The Nazi-SPD-Scandal in Germany
 

Nazi-ideologists found refuge in "free-religious" sect of the
International Humanist and Ethic Union IHEU ---
Protection of prominent politicians in the ruling Social Democratic Party SPD makes Nazi-propaganda an easy job today ---
Antifascists’ condemnation to silence by order of court becomes a human rights‘ case, maybe on European level

During the last years, antifascist groups in Germany uncovered a political scandal: The International Humanist and Ethic Union (IHEU) enjoys Consultative Status with the European Council, but German "Free-religious" member organisations of the IHEU (counting about two thousand active individual members in Germany) are really national-socialist camouflage organisations. Their official status in Germany as registered religious associations with fiscal sovereignty (the German state tax offices collect their church-rates compulsorily) and the right to teach pupils on "religion" in public primary and high schools is due to the support of prominent Social Democratic politicians; some are sect-members themselves. But the main ideologists in the "Free Religion" today, in previous days declared Adolf Hitler God (they really did), wanted to kick the Jewish and Christian religions as "non-arian" out of Germany and tried to establish their own "Free Religion" as the "spiritual" complement of the Nazi-party NSDAP, and to become the only legal and "racially pure" state religion of Nazi-Germany. In March 1998, the leaders and "reverends" of the German "free-religious" sect declared in their monthly magazine "Wege ohne Dogma" (Ways without Dogma), that some very extreme Nazi ideologists are still their spiritual and philosophical masters. Nevertheless, they get financial public support from some German Federal States, that are ruled by the Social Democratic Party, even from the State of Lower Saxony, when it was ruled by prime minister Gerhard Schröder, now German Kanzler.
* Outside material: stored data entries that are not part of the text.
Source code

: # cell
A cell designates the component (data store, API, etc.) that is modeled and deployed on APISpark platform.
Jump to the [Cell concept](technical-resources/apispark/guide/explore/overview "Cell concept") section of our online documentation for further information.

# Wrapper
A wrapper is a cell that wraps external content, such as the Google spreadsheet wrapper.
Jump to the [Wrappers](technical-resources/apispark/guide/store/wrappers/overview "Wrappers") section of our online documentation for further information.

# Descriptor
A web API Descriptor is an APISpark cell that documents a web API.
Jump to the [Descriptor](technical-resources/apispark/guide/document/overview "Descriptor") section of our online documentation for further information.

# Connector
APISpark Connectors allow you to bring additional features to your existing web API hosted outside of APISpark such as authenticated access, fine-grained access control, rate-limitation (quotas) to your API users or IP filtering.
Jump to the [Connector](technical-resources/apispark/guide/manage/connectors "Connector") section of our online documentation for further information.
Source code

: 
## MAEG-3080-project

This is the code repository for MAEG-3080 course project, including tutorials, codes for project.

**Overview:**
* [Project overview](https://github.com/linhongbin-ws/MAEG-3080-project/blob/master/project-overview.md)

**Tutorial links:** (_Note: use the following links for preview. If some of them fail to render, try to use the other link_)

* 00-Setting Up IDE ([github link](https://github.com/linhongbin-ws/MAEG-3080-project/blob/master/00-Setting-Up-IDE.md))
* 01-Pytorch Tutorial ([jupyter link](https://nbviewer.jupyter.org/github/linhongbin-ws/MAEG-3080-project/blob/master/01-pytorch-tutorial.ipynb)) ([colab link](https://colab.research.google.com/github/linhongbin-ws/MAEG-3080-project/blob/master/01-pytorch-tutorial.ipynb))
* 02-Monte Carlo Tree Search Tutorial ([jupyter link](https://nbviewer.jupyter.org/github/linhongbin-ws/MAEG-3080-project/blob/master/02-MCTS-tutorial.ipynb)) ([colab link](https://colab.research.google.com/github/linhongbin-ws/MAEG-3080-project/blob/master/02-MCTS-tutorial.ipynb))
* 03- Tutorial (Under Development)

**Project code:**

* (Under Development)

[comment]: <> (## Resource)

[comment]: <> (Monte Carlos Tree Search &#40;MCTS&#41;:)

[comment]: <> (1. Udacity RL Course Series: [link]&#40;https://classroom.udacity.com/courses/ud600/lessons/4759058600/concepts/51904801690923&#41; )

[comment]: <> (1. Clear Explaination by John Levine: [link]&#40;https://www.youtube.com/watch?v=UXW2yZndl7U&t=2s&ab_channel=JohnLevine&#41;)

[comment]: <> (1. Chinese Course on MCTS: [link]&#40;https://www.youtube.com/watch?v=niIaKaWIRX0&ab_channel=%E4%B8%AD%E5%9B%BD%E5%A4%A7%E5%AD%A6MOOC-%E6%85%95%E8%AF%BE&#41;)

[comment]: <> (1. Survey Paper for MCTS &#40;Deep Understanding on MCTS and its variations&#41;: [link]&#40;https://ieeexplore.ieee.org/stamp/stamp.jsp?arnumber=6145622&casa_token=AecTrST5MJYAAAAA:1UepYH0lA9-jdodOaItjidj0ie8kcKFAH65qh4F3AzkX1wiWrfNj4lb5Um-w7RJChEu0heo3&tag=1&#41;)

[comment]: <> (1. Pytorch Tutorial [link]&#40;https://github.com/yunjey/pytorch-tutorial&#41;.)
The historical and current evidence investigated by antifascists and verified in libraries and archives is very clear by now. We can outline only few important details here: In 1933, the "Free-religious" organisations in Germany, that subscribed to a Teutonic racist pantheism, joined the foundation of an umbrella organisation of "Arian" religious groups (Deutsche Glaubensbewegung DG, Movement for German Belief), that wanted to give the new Nazi state a "racially pure" spiritual basis, contrary to the Bible-religions. One of today’s top ideologists of the "Free Religion", Georg Pick, then joined the foundation. Pick was the leader of the Southern German "Free-religious" people and declared Hitler God of the "Free-religious’" in his 1937-book "Die Religion der freien Deutschen" (The Religion of the Free Germans); in that book, Pick also declared the Nazi terror laws as "divine" and as being the leading light of the "Free Religion". In 1992 (!), today’s only "parson" or "rector" of the Pick-sect set up the "Free Religion" still with direct reference to that book.
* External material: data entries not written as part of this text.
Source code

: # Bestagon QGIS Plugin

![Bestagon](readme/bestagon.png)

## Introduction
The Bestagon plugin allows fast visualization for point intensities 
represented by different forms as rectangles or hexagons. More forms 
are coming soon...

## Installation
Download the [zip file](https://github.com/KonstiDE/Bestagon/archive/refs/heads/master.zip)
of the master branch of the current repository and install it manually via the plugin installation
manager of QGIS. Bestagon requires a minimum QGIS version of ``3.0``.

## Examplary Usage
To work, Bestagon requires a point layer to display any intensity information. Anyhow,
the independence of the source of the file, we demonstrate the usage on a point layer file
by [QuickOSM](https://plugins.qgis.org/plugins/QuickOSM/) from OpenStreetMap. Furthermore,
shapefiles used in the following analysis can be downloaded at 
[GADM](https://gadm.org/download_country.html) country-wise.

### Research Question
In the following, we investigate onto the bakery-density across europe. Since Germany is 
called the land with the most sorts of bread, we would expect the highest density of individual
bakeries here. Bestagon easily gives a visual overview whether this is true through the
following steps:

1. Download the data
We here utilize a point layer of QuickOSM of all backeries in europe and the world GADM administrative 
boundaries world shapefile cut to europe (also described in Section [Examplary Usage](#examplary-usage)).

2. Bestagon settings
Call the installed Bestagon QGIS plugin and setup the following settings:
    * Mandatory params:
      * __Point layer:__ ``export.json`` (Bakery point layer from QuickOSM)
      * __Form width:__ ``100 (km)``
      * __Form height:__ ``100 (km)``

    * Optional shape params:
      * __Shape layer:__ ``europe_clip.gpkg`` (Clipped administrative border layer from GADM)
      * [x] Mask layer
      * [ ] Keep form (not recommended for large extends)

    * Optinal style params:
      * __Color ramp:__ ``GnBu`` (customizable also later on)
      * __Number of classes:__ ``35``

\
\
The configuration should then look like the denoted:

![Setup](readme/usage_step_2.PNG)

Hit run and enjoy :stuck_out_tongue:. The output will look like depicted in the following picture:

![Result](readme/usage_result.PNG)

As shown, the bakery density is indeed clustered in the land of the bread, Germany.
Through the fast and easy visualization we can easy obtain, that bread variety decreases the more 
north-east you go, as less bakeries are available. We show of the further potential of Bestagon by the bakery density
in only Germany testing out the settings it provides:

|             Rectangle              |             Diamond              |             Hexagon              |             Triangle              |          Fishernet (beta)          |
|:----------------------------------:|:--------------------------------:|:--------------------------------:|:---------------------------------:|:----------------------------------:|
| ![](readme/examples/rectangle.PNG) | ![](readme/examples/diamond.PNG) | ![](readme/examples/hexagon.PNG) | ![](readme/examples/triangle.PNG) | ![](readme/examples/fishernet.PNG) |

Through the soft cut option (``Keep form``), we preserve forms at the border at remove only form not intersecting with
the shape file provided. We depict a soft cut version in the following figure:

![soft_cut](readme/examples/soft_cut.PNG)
"Free-Religion" as "Arian", against the Bible-religions

The secretary-general of the Northern German "Free-religious’" in 1933, Carl Peter, a member of the Nazi Party and confident of the Nazi secret service chief Reinhard Heydrich, was supposed to become secretary-general of the DG in 1933, and, to facilitate the collaboration, the leading ideologist of the "Arian" religious groups, Wilhelm Hauer, an intimate of top Nazi theorist Alfred Rosenberg, took over the presidency of the Northern German "Free-religious’" in 1934. Ten years later, in November 1944, Hauer still wrote: "The will of Adolf Hitler indeed expresses the will of God". Because there had been some "socialists" among the "Free-religious’", they had some trouble during the coup of the Hitler-group against the "socialist" Strasser-group of the NSDAP and were outlawed by the Hitler-group at the end of 1934, as were some of the other Strasser-followers. But already in 1935, they re-founded legally under the leadership of Peter and the well-known Nazi "philosopher" Ernst Bergmann, and named their organisation in 1937 "Vereinigung deutsche Volksreligion" (Association of German Folk Religion), that held big congresses on "Free Religion" in the late thirties and early forties in Germany. Like Pick and Hauer, Bergmann too was a founder of the DG in 1933, and a member of its ruling council "Führerrat". In 1945, at the age of 63, Bergmann committed suicide, when US-American Allies liberated Leipzig (where the headquarters of the "free-religious" organisation was), and outlawed some of the Nazi religions.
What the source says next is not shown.